Arresté a una abuela de 91 años por un delito grave de robo – Pero en cuanto me contó el motivo, se me doblaron las rodillas
Soy agente de patrulla. He visto borrachos, pendencieros y chavales fanfarroneando. Pero cuando trajeron a una temblorosa mujer de 91 años en bata de hospital por un delito de hurto, toda la comisaría se quedó helada. Una mirada y supe que algo no iba bien. Entonces me contó su historia y se me partió el corazón.
El turno de noche estaba terminando cuando llamaron de la central.
"Tenemos a una anciana detenida. Delito de robo. Está siendo trasladada desde el Regional Medical".
Recuerdo que pensé que era extraño. La mayoría de los sospechosos de delitos graves no vienen directamente de un hospital.
"Tenemos a una anciana detenida".
Llevaba 20 años patrullando y había visto casi de todo: ladrones de tiendas, de coches, niños que cometían errores estúpidos. ¿Pero una anciana? ¿Saliendo de la cama de un hospital? Eso no encajaba en ningún patrón que yo conociera.
Entonces la trajeron.
Era frágil, tal vez pesara cincuenta kilos empapada, llevaba una bata de hospital descolorida y zapatillas de papel. Su pelo gris se le pegaba a la frente en mechones húmedos. Le temblaban tanto las manos que no podía mantenerlas quietas.
Llevaba veinte años patrullando y había visto casi de todo.
Los demás agentes de la comisaría se quedaron callados. Uno de ellos murmuró algo en voz baja. Otro sacudió la cabeza y miró hacia otro lado.
El oficial de admisiones me entregó la hoja. Nombre: Gigi. Edad: 91 años. Cargo: Delito de robo, 5.000 dólares.
La miré y sentí que algo se me partía en el pecho.
"Señora", dije suavemente, agachándome para no encumbrarme sobre ella. "¿Puede decirme su nombre completo?".
"Sólo Gigi", susurró, tan bajo que apenas la oí.
Los demás agentes de la comisaría se callaron.
Un paramédico había anotado sus constantes vitales en una nota adhesiva pegada a la hoja de admisión. Tenía la tensión por las nubes. Estaba deshidratada y probablemente en estado de shock.
La habían sacado directamente de una cama de hospital para traerla aquí. Le di un vaso de agua. Le temblaban tanto las manos que no podía levantar el vaso, así que se lo sostuve mientras daba pequeños sorbos.
"Ahora estás a salvo", le dije, aunque no estaba segura de que fuera cierto. "Tómate tu tiempo y cuéntame qué ha pasado".
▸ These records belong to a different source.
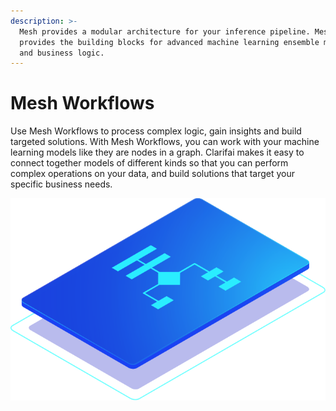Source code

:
 ```yaml
---
description: >-
  Mesh provides a modular architecture for your inference pipeline. Mesh
  provides the building blocks for advanced machine learning ensemble modeling
  and business logic.
---
```


# Mesh Workflows

Use Mesh Workflows to process complex logic, gain insights and build targeted solutions. With Mesh Workflows, you can work with your machine learning models like they are nodes in a graph. Clarifai makes it easy to connect together models of different kinds so that you can perform complex operations on your data, and build solutions that target your specific business needs.

![](../../.gitbook/assets/mesh.svg)





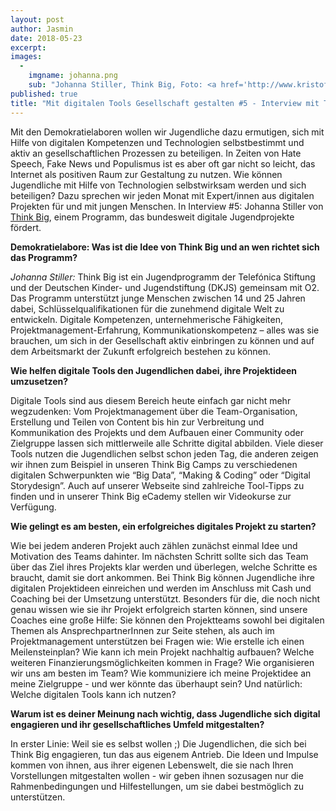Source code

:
 ```yaml
---
layout: post
author: Jasmin
date: 2018-05-23
excerpt: 
images:
  - 
    imgname: johanna.png
    sub: "Johanna Stiller, Think Big, Foto: <a href='http://www.kristofferschwetje.com'>Kristoffer Schwetje</a>"
published: true
title: "Mit digitalen Tools Gesellschaft gestalten #5 - Interview mit Think Big"
---
```

Mit den Demokratielaboren wollen wir Jugendliche dazu ermutigen, sich mit Hilfe von digitalen Kompetenzen und Technologien selbstbestimmt und aktiv an gesellschaftlichen Prozessen zu beteiligen. In Zeiten von Hate Speech, Fake News und Populismus ist es aber oft gar nicht so leicht, das Internet als positiven Raum zur Gestaltung zu nutzen. Wie können Jugendliche mit Hilfe von Technologien selbstwirksam werden und sich beteiligen? Dazu sprechen wir jeden Monat mit Expert/innen aus digitalen Projekten für und mit jungen Menschen. In Interview #5: Johanna Stiller von [Think Big](https://www.think-big.org/), einem Programm, das bundesweit digitale Jugendprojekte fördert. 

**Demokratielabore: Was ist die Idee von Think Big und an wen richtet sich das Programm?**
 
*Johanna Stiller:* Think Big ist ein Jugendprogramm der Telefónica Stiftung und der Deutschen Kinder- und Jugendstiftung (DKJS) gemeinsam mit O2. Das Programm unterstützt junge Menschen zwischen 14 und 25 Jahren dabei, Schlüsselqualifikationen für die zunehmend digitale Welt zu entwickeln. Digitale Kompetenzen, unternehmerische Fähigkeiten, Projektmanagement-Erfahrung, Kommunikationskompetenz – alles was sie brauchen, um sich in der Gesellschaft aktiv einbringen zu können und auf dem Arbeitsmarkt der Zukunft erfolgreich bestehen zu können.
 
**Wie helfen digitale Tools den Jugendlichen dabei, ihre Projektideen umzusetzen?**
 
Digitale Tools sind aus diesem Bereich heute einfach gar nicht mehr wegzudenken: Vom Projektmanagement über die Team-Organisation, Erstellung und Teilen von Content bis hin zur Verbreitung und Kommunikation des Projekts und dem Aufbauen einer Community oder Zielgruppe lassen sich mittlerweile alle Schritte digital abbilden. Viele dieser Tools nutzen die Jugendlichen selbst schon jeden Tag, die anderen zeigen wir ihnen zum Beispiel in unseren Think Big Camps zu verschiedenen digitalen Schwerpunkten wie “Big Data”, “Making & Coding” oder “Digital Storydesign”. Auch auf unserer Webseite sind zahlreiche Tool-Tipps zu finden und in unserer Think Big eCademy stellen wir Videokurse zur Verfügung.
 
**Wie gelingt es am besten, ein erfolgreiches digitales Projekt zu starten?**
 
Wie bei jedem anderen Projekt auch zählen zunächst einmal Idee und Motivation des  Teams dahinter. Im nächsten Schritt sollte sich das Team über das Ziel ihres Projekts klar werden und überlegen, welche Schritte es braucht, damit sie dort ankommen. Bei Think Big können Jugendliche ihre digitalen Projektideen einreichen und werden im Anschluss mit Cash und Coaching bei der Umsetzung unterstützt. Besonders für die, die noch nicht genau wissen wie sie ihr Projekt erfolgreich starten können, sind unsere Coaches eine große Hilfe: Sie können den Projektteams sowohl bei digitalen Themen als AnsprechpartnerInnen zur Seite stehen, als auch im Projektmanagement unterstützen bei Fragen wie: Wie erstelle ich einen Meilensteinplan? Wie kann ich mein Projekt nachhaltig aufbauen? Welche weiteren Finanzierungsmöglichkeiten kommen in Frage? Wie organisieren wir uns am besten im Team? Wie kommuniziere ich meine Projektidee an meine Zielgruppe - und wer könnte das überhaupt sein? Und natürlich: Welche digitalen Tools kann ich nutzen?
 
**Warum ist es deiner Meinung nach wichtig, dass Jugendliche sich digital engagieren und ihr gesellschaftliches Umfeld mitgestalten?**
 
In erster Linie: Weil sie es selbst wollen ;) Die Jugendlichen, die sich bei Think Big engagieren, tun das aus eigenem Antrieb. Die Ideen und Impulse kommen von ihnen, aus ihrer eigenen Lebenswelt, die sie nach Ihren Vorstellungen mitgestalten wollen - wir geben ihnen sozusagen nur die Rahmenbedingungen und Hilfestellungen, um sie dabei bestmöglich zu unterstützen.
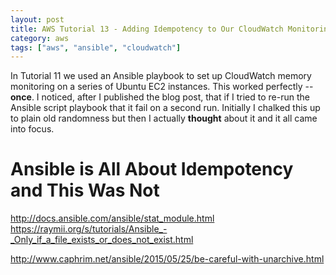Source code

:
 ```yaml
---
layout: post
title: AWS Tutorial 13 - Adding Idempotency to Our CloudWatch Monitoring Playbook
category: aws
tags: ["aws", "ansible", "cloudwatch"]
---
```

In Tutorial 11 we used an Ansible playbook to set up CloudWatch memory monitoring on a series of Ubuntu EC2 instances.  This worked perfectly -- **once**.  I noticed, after I published the blog post, that if I tried to re-run the Ansible script playbook that it fail on a second run.  Initially I chalked this up to plain old randomness but then I actually **thought** about it and it all came into focus.

# Ansible is All About Idempotency and This Was Not

http://docs.ansible.com/ansible/stat_module.html
https://raymii.org/s/tutorials/Ansible_-_Only_if_a_file_exists_or_does_not_exist.html

http://www.caphrim.net/ansible/2015/05/25/be-careful-with-unarchive.html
Tenía la tensión por las nubes.
Sus ojos llorosos, agotados y aterrorizados por fin se encontraron con los míos.
"Mi George", dijo, como si su nombre fuera lo único que la mantenía unida.
"¿Quién es George?".
"Mi hijo". Le temblaba la barbilla. "Dijeron que había hecho algo terrible. Pero no lo hice. Juro que no lo hice".
"¿Cogiste el dinero?", pregunté con cuidado.
Asintió con la cabeza, con lágrimas derramadas. "Cogí comida. Sólo comida. Para George. Pero dicen que también cogí dinero, y no lo hice. Nunca lo haría".
"¿Cogiste el dinero?"
"¿Robaste... comida?".
Su voz se quebró por completo. "No tuve elección. No había otra forma".
La historia de Gigi salió a trozos, como si sacara cada palabra de algún lugar profundo y doloroso.
Vivía en las afueras de la ciudad con su hijo George, que tenía 53 años y era discapacitado. Ya no podía andar. No podía trabajar. No podía hacer casi nada, salvo esperar a que su madre volviera a casa todos los días.
"No tenía elección. No había otro remedio".
"Yo cuido de él", reveló Gigi. "Estamos los dos solos. Desde que murió mi Paul, siempre ha sido así".
Todas las semanas iba al mercado agrícola a vender verduras de su huerto, huevos de sus gallinas y flores que ella misma cultivaba. No era mucho, pero les daba de comer.
Aquella mañana había vendido todo lo que tenía. Ganó 63 dólares, lo justo para comprar comida, la medicación de Jorge y su plato favorito de pollo de camino a casa.
Pero en su camino por un estrecho callejón, un grupo de adolescentes la rodeó y le bloqueó el paso.
Aquella mañana, había vendido todo lo que tenía. Ganó 63 dólares.
"Querían mi bolso", añadió Gigi, con voz temblorosa. "Intenté agarrarme, pero eran mucho más fuertes. Se lo llevaron todo. Mi dinero. El teléfono. Incluso el pequeño monedero que guardo para emergencias".
Me dolía el corazón por esta mujer. Había oído muchas historias en este trabajo. Pero ésta me golpeó de forma diferente.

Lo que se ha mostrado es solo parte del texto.